> [EXERCISE GOAL]: Every entry must be duplicated precisely as written.

(Stored data)
#####
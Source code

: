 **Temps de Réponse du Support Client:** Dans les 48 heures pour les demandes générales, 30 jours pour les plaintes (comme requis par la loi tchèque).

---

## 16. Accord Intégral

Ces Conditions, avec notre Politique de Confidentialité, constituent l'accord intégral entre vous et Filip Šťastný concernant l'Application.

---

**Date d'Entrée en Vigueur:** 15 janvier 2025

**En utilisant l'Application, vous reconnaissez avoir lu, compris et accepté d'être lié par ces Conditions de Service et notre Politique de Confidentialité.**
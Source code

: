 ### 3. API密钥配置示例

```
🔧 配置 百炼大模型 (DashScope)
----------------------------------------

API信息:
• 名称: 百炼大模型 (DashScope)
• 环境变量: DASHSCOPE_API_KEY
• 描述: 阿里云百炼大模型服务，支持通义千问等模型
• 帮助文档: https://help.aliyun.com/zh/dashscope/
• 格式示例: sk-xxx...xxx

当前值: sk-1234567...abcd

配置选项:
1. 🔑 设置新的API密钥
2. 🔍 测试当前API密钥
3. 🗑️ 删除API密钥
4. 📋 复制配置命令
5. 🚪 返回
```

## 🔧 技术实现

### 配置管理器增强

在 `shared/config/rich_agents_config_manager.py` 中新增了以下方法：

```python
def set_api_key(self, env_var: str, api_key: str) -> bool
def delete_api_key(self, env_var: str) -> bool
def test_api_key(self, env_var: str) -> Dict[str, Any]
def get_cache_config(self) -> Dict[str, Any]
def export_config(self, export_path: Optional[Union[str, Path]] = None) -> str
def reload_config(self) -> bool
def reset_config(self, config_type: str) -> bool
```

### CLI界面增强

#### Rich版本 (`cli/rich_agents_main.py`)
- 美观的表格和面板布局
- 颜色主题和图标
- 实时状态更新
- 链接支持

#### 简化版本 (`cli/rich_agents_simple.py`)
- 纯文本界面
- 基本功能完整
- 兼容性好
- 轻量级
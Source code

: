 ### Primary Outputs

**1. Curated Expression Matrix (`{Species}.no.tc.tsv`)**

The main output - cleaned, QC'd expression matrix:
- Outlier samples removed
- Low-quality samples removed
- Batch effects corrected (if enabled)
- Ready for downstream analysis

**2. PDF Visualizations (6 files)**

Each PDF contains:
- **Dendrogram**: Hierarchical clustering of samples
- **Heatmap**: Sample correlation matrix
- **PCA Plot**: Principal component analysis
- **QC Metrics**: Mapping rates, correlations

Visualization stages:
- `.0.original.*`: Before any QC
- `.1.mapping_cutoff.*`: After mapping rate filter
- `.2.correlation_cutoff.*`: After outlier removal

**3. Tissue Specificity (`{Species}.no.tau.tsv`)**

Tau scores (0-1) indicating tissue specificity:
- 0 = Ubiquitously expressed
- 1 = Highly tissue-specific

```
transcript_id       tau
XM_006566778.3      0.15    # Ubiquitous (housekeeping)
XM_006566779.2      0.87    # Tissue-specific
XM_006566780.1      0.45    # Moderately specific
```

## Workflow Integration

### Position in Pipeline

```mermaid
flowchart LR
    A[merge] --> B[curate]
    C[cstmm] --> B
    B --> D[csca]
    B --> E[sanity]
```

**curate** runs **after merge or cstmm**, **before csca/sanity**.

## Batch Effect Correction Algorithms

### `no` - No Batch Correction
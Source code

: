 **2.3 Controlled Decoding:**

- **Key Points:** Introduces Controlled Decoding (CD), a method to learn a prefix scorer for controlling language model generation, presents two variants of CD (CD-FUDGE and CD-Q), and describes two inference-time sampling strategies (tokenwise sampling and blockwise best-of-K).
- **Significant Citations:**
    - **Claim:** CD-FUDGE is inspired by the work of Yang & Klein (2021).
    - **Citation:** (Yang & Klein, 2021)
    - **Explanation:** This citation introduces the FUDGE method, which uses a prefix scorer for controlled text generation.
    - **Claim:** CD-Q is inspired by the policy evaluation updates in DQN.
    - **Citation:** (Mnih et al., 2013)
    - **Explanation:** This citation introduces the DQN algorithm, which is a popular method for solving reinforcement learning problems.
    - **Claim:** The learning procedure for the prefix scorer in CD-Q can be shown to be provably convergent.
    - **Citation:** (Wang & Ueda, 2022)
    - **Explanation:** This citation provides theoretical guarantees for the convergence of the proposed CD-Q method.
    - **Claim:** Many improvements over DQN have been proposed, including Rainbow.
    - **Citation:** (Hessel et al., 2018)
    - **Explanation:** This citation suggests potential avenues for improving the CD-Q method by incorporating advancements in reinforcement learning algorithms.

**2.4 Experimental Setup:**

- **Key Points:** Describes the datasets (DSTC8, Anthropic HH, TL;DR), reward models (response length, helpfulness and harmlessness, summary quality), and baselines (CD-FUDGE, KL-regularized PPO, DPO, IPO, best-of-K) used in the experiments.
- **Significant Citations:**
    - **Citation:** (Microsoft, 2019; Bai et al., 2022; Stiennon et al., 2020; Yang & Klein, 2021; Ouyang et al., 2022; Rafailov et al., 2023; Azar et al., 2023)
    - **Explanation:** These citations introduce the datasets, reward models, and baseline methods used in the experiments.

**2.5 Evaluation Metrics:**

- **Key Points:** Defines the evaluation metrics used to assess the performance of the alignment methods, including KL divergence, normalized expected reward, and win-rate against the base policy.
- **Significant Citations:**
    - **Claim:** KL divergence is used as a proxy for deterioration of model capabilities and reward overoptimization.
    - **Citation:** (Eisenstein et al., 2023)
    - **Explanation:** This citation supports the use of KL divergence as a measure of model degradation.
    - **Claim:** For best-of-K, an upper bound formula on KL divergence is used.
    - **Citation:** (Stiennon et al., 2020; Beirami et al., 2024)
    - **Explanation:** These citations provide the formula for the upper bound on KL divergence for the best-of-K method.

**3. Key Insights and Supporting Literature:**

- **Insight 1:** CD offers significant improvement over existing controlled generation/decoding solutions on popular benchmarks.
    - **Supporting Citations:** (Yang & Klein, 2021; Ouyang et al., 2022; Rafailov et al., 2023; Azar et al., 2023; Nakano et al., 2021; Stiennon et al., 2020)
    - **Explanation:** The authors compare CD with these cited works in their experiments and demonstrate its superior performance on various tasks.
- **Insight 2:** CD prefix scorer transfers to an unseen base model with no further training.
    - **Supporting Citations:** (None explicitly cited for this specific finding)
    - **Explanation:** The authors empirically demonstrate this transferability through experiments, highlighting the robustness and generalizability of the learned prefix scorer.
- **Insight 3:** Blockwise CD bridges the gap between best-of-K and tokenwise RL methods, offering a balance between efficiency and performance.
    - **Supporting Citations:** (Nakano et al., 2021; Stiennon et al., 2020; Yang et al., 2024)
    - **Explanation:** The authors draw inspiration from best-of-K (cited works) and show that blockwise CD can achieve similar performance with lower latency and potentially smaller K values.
#####
> [REPLY TO THE EXERCISE]:
Source code

: **Temps de Réponse du Support Client:** Dans les 48 heures pour les demandes générales, 30 jours pour les plaintes (comme requis par la loi tchèque).

---

## 16. Accord Intégral

Ces Conditions, avec notre Politique de Confidentialité, constituent l'accord intégral entre vous et Filip Šťastný concernant l'Application.

---

**Date d'Entrée en Vigueur:** 15 janvier 2025

**En utilisant l'Application, vous reconnaissez avoir lu, compris et accepté d'être lié par ces Conditions de Service et notre Politique de Confidentialité.**
Source code

: ### 3. API密钥配置示例

```
🔧 配置 百炼大模型 (DashScope)
----------------------------------------

API信息:
• 名称: 百炼大模型 (DashScope)
• 环境变量: DASHSCOPE_API_KEY
• 描述: 阿里云百炼大模型服务，支持通义千问等模型
• 帮助文档: https://help.aliyun.com/zh/dashscope/
• 格式示例: sk-xxx...xxx

当前值: sk-1234567...abcd

配置选项:
1. 🔑 设置新的API密钥
2. 🔍 测试当前API密钥
3. 🗑️ 删除API密钥
4. 📋 复制配置命令
5. 🚪 返回
```

## 🔧 技术实现

### 配置管理器增强

在 `shared/config/rich_agents_config_manager.py` 中新增了以下方法：

```python
def set_api_key(self, env_var: str, api_key: str) -> bool
def delete_api_key(self, env_var: str) -> bool
def test_api_key(self, env_var: str) -> Dict[str, Any]
def get_cache_config(self) -> Dict[str, Any]
def export_config(self, export_path: Optional[Union[str, Path]] = None) -> str
def reload_config(self) -> bool
def reset_config(self, config_type: str) -> bool
```

### CLI界面增强

#### Rich版本 (`cli/rich_agents_main.py`)
- 美观的表格和面板布局
- 颜色主题和图标
- 实时状态更新
- 链接支持

#### 简化版本 (`cli/rich_agents_simple.py`)
- 纯文本界面
- 基本功能完整
- 兼容性好
- 轻量级
Source code

: ### Primary Outputs

**1. Curated Expression Matrix (`{Species}.no.tc.tsv`)**

The main output - cleaned, QC'd expression matrix:
- Outlier samples removed
- Low-quality samples removed
- Batch effects corrected (if enabled)
- Ready for downstream analysis

**2. PDF Visualizations (6 files)**

Each PDF contains:
- **Dendrogram**: Hierarchical clustering of samples
- **Heatmap**: Sample correlation matrix
- **PCA Plot**: Principal component analysis
- **QC Metrics**: Mapping rates, correlations

Visualization stages:
- `.0.original.*`: Before any QC
- `.1.mapping_cutoff.*`: After mapping rate filter
- `.2.correlation_cutoff.*`: After outlier removal

**3. Tissue Specificity (`{Species}.no.tau.tsv`)**

Tau scores (0-1) indicating tissue specificity:
- 0 = Ubiquitously expressed
- 1 = Highly tissue-specific

```
transcript_id       tau
XM_006566778.3      0.15    # Ubiquitous (housekeeping)
XM_006566779.2      0.87    # Tissue-specific
XM_006566780.1      0.45    # Moderately specific
```

## Workflow Integration

### Position in Pipeline

```mermaid
flowchart LR
    A[merge] --> B[curate]
    C[cstmm] --> B
    B --> D[csca]
    B --> E[sanity]
```

**curate** runs **after merge or cstmm**, **before csca/sanity**.

## Batch Effect Correction Algorithms

### `no` - No Batch Correction
Source code

: **2.3 Controlled Decoding:**

- **Key Points:** Introduces Controlled Decoding (CD), a method to learn a prefix scorer for controlling language model generation, presents two variants of CD (CD-FUDGE and CD-Q), and describes two inference-time sampling strategies (tokenwise sampling and blockwise best-of-K).
- **Significant Citations:**
    - **Claim:** CD-FUDGE is inspired by the work of Yang & Klein (2021).
    - **Citation:** (Yang & Klein, 2021)
    - **Explanation:** This citation introduces the FUDGE method, which uses a prefix scorer for controlled text generation.
    - **Claim:** CD-Q is inspired by the policy evaluation updates in DQN.
    - **Citation:** (Mnih et al., 2013)
    - **Explanation:** This citation introduces the DQN algorithm, which is a popular method for solving reinforcement learning problems.
    - **Claim:** The learning procedure for the prefix scorer in CD-Q can be shown to be provably convergent.
    - **Citation:** (Wang & Ueda, 2022)
    - **Explanation:** This citation provides theoretical guarantees for the convergence of the proposed CD-Q method.
    - **Claim:** Many improvements over DQN have been proposed, including Rainbow.
    - **Citation:** (Hessel et al., 2018)
    - **Explanation:** This citation suggests potential avenues for improving the CD-Q method by incorporating advancements in reinforcement learning algorithms.

**2.4 Experimental Setup:**

- **Key Points:** Describes the datasets (DSTC8, Anthropic HH, TL;DR), reward models (response length, helpfulness and harmlessness, summary quality), and baselines (CD-FUDGE, KL-regularized PPO, DPO, IPO, best-of-K) used in the experiments.
- **Significant Citations:**
    - **Citation:** (Microsoft, 2019; Bai et al., 2022; Stiennon et al., 2020; Yang & Klein, 2021; Ouyang et al., 2022; Rafailov et al., 2023; Azar et al., 2023)
    - **Explanation:** These citations introduce the datasets, reward models, and baseline methods used in the experiments.

**2.5 Evaluation Metrics:**

- **Key Points:** Defines the evaluation metrics used to assess the performance of the alignment methods, including KL divergence, normalized expected reward, and win-rate against the base policy.
- **Significant Citations:**
    - **Claim:** KL divergence is used as a proxy for deterioration of model capabilities and reward overoptimization.
    - **Citation:** (Eisenstein et al., 2023)
    - **Explanation:** This citation supports the use of KL divergence as a measure of model degradation.
    - **Claim:** For best-of-K, an upper bound formula on KL divergence is used.
    - **Citation:** (Stiennon et al., 2020; Beirami et al., 2024)
    - **Explanation:** These citations provide the formula for the upper bound on KL divergence for the best-of-K method.

**3. Key Insights and Supporting Literature:**

- **Insight 1:** CD offers significant improvement over existing controlled generation/decoding solutions on popular benchmarks.
    - **Supporting Citations:** (Yang & Klein, 2021; Ouyang et al., 2022; Rafailov et al., 2023; Azar et al., 2023; Nakano et al., 2021; Stiennon et al., 2020)
    - **Explanation:** The authors compare CD with these cited works in their experiments and demonstrate its superior performance on various tasks.
- **Insight 2:** CD prefix scorer transfers to an unseen base model with no further training.
    - **Supporting Citations:** (None explicitly cited for this specific finding)
    - **Explanation:** The authors empirically demonstrate this transferability through experiments, highlighting the robustness and generalizability of the learned prefix scorer.
- **Insight 3:** Blockwise CD bridges the gap between best-of-K and tokenwise RL methods, offering a balance between efficiency and performance.
    - **Supporting Citations:** (Nakano et al., 2021; Stiennon et al., 2020; Yang et al., 2024)
    - **Explanation:** The authors draw inspiration from best-of-K (cited works) and show that blockwise CD can achieve similar performance with lower latency and potentially smaller K values.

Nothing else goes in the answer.